> _Required action_
A complete answer lists every line of the material where the string "files" occurs.
Start of Exercise data
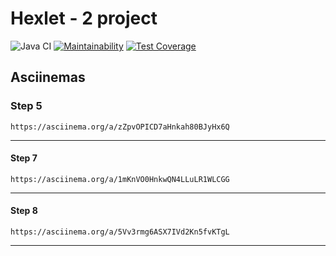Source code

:# Hexlet - 2 project

![Java CI](https://github.com/Androidmatis/java-project-71/actions/workflows/gradle.yml/badge.svg)
[![Maintainability](https://api.codeclimate.com/v1/badges/5a5ef15483cb12955b67/maintainability)](https://codeclimate.com/github/Androidmatis/java-project-71/maintainability)
[![Test Coverage](https://api.codeclimate.com/v1/badges/5a5ef15483cb12955b67/test_coverage)](https://codeclimate.com/github/Androidmatis/java-project-71/test_coverage)

## Asciinemas

### Step 5
    https://asciinema.org/a/zZpvOPICD7aHnkah80BJyHx6Q
---

#### Step 7
    https://asciinema.org/a/1mKnVO0HnkwQN4LLuLR1WLCGG
---

#### Step 8
    https://asciinema.org/a/5Vv3rmg6ASX7IVd2Kn5fvKTgL
---
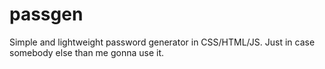 # passgen
Simple and lightweight password generator in CSS/HTML/JS. Just in case somebody else than me gonna use it.
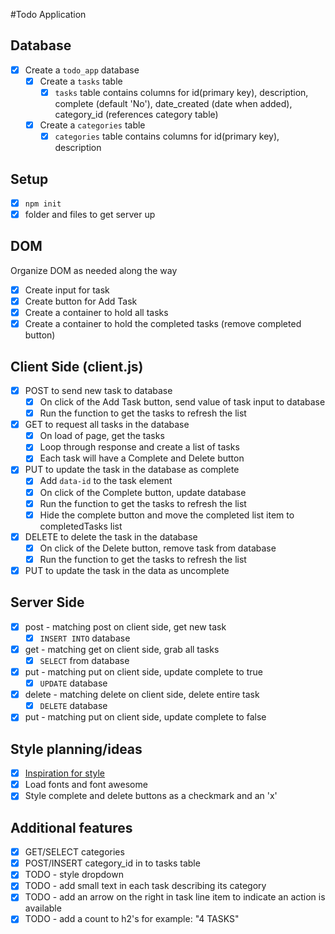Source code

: #Todo Application

## Database
- [x] Create a `todo_app` database
    - [x] Create a `tasks` table
        - [x] `tasks` table contains columns for id(primary key), description, complete (default 'No'), date\_created (date when added), category\_id (references category table)
    - [x] Create a `categories` table
        - [x] `categories` table contains columns for id(primary key), description

## Setup
- [x] `npm init`
- [x] folder and files to get server up

## DOM
Organize DOM as needed along the way
- [x] Create input for task 
- [x] Create button for Add Task
- [x] Create a container to hold all tasks
- [x] Create a container to hold the completed tasks (remove completed button)

## Client Side (client.js)
- [x] POST to send new task to database
    - [x] On click of the Add Task button, send value of task input to database
    - [x] Run the function to get the tasks to refresh the list
- [x] GET to request all tasks in the database
    - [x] On load of page, get the tasks
    - [x] Loop through response and create a list of tasks 
    - [x] Each task will have a Complete and Delete button
- [x] PUT to update the task in the database as complete
    - [x] Add `data-id` to the task element
    - [x] On click of the Complete button, update database
    - [x] Run the function to get the tasks to refresh the list
    - [x] Hide the complete button and move the completed list item to completedTasks list 
- [x] DELETE to delete the task in the database 
    - [x] On click of the Delete button, remove task from database
    - [x] Run the function to get the tasks to refresh the list
- [x] PUT to update the task in the data as uncomplete

## Server Side
- [x] post - matching post on client side, get new task
    - [x] `INSERT INTO` database
- [x] get - matching get on client side, grab all tasks
    - [x] `SELECT` from database
- [x] put - matching put on client side, update complete to true
    - [x] `UPDATE` database
- [x] delete - matching delete on client side, delete entire task
    - [x] `DELETE` database
- [x] put - matching put on client side, update complete to false

## Style planning/ideas
- [x] [Inspiration for style](https://dribbble.com/shots/3642749-Team-Chat-To-Do/attachments/813699)
- [x] Load fonts and font awesome
- [x] Style complete and delete buttons as a checkmark and an 'x'

## Additional features
- [x] GET/SELECT categories
- [x] POST/INSERT category_id in to tasks table
- [x] TODO - style dropdown
- [x] TODO - add small text in each task describing its category
- [x] TODO - add an arrow on the right in task line item to indicate an action is available
- [x] TODO - add a count to h2's for example: "4 TASKS"
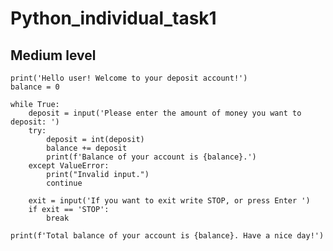 # Python_individual_task1
## Medium level
    print('Hello user! Welcome to your deposit account!')
    balance = 0
    
    while True:
        deposit = input('Please enter the amount of money you want to deposit: ')
        try:
            deposit = int(deposit)
            balance += deposit
            print(f'Balance of your account is {balance}.')
        except ValueError:
            print("Invalid input.")
            continue
    
        exit = input('If you want to exit write STOP, or press Enter ')
        if exit == 'STOP':
            break
    
    print(f'Total balance of your account is {balance}. Have a nice day!')
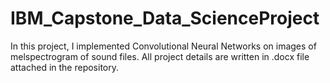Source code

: # IBM_Capstone_Data_ScienceProject
In this project, I implemented Convolutional Neural Networks on images of melspectrogram of sound files. All project details are written in .docx file attached in the repository.
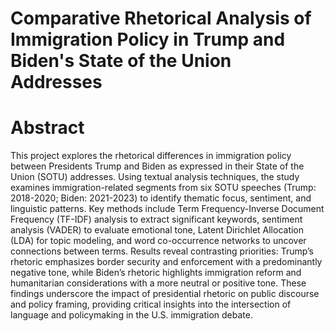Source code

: # Comparative Rhetorical Analysis of Immigration Policy in Trump and Biden's State of the Union Addresses

# Abstract


This project explores the rhetorical differences in immigration policy between Presidents Trump and Biden as expressed in their State of the Union (SOTU) addresses. Using textual analysis techniques, the study examines immigration-related segments from six SOTU speeches (Trump: 2018-2020; Biden: 2021-2023) to identify thematic focus, sentiment, and linguistic patterns. Key methods include Term Frequency-Inverse Document Frequency (TF-IDF) analysis to extract significant keywords, sentiment analysis (VADER) to evaluate emotional tone, Latent Dirichlet Allocation (LDA) for topic modeling, and word co-occurrence networks to uncover connections between terms. Results reveal contrasting priorities: Trump’s rhetoric emphasizes border security and enforcement with a predominantly negative tone, while Biden’s rhetoric highlights immigration reform and humanitarian considerations with a more neutral or positive tone. These findings underscore the impact of presidential rhetoric on public discourse and policy framing, providing critical insights into the intersection of language and policymaking in the U.S. immigration debate.
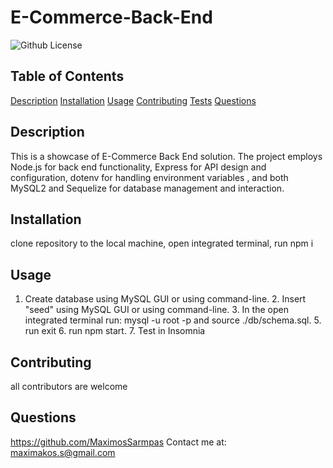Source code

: # E-Commerce-Back-End
  ![Github License](https://img.shields.io/badge/license-MIT-green)
  
  
  ## Table of Contents
  
  [Description](#description)
  [Installation](#installation)
  [Usage](#usage)
  [Contributing](#contributing)
  [Tests](#tests)
  [Questions](#questions)
  
  ## Description
  This is a showcase of E-Commerce Back End solution. The project employs Node.js for back end functionality, Express for API design and configuration, dotenv for handling environment variables , and both MySQL2 and Sequelize for database management and interaction.
  
  ## Installation
  clone repository to the local machine, open integrated terminal, run npm i
  
  ## Usage
  1. Create database using MySQL GUI or using command-line.  2. Insert "seed" using MySQL GUI or using command-line. 3. In the open integrated terminal run: mysql -u root -p  and source ./db/schema.sql. 5. run exit 6. run npm start. 7. Test in Insomnia
  
  
  
  
  ## Contributing
  all contributors are welcome
  
  
  
  ## Questions
  https://github.com/MaximosSarmpas 
  Contact me at: maximakos.s@gmail.com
End of Exercise data
> _Final answer_
- [x] folder and files to get server up
In this project, I implemented Convolutional Neural Networks on images of melspectrogram of sound files. All project details are written in .docx file attached in the repository.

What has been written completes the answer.